### Task details
Search the records for the string "status", then copy each line that has it.

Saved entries
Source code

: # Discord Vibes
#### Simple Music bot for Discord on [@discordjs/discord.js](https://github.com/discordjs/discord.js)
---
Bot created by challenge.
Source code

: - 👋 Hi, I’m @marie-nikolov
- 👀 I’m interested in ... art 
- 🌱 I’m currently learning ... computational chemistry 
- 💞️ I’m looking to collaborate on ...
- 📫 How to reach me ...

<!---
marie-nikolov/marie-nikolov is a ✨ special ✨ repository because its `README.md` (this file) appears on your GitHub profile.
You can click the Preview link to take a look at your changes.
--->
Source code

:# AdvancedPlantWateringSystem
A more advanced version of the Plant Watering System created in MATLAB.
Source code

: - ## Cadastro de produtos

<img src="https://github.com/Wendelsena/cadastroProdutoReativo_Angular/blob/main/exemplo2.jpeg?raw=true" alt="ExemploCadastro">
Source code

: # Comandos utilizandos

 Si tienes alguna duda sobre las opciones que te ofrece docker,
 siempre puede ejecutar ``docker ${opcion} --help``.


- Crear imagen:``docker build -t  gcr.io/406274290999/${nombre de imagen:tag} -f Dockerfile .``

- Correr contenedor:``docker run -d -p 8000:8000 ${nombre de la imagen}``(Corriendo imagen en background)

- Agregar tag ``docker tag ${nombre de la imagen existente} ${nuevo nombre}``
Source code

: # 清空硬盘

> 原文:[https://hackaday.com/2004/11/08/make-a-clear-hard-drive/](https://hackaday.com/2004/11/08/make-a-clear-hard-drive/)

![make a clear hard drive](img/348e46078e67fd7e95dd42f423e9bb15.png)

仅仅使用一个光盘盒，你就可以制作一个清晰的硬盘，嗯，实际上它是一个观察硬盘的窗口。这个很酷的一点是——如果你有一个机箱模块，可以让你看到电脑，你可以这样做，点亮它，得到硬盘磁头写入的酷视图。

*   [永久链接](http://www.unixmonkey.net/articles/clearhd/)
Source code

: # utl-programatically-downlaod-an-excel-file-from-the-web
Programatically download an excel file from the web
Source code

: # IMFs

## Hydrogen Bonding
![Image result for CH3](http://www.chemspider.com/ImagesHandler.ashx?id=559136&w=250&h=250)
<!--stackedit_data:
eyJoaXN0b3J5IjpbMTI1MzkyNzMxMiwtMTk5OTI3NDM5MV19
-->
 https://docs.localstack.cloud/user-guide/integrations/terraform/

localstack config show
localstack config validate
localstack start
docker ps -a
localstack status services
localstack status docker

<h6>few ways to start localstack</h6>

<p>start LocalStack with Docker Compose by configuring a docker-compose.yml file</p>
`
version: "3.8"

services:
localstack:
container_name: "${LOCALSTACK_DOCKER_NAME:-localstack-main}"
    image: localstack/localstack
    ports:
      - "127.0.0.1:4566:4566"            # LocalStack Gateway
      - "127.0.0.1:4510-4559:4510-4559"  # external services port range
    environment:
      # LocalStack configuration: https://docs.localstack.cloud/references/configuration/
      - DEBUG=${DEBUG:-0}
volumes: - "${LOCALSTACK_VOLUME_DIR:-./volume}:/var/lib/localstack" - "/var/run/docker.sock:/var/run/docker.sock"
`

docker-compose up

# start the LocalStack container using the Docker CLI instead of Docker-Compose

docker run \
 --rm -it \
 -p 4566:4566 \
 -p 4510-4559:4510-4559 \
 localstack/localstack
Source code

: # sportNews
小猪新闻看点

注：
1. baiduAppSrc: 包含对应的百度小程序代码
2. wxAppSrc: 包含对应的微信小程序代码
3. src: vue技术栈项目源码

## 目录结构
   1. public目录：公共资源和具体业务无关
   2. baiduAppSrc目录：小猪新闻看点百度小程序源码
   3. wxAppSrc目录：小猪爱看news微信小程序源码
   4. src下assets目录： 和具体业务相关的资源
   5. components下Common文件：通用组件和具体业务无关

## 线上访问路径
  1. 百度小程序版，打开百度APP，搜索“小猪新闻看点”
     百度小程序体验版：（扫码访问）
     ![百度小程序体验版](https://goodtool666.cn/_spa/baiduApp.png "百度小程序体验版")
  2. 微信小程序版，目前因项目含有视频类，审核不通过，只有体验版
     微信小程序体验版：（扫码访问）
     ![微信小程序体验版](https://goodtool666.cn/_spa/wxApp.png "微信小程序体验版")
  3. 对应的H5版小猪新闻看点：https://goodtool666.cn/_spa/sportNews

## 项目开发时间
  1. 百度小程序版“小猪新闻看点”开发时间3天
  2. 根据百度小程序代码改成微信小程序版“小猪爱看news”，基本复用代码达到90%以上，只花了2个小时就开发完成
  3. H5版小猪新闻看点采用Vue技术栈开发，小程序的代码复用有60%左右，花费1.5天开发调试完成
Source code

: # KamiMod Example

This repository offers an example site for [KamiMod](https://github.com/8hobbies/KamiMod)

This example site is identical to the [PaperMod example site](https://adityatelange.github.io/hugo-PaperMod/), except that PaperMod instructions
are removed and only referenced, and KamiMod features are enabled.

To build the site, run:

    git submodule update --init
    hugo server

### Completed task
localstack status services
localstack status docker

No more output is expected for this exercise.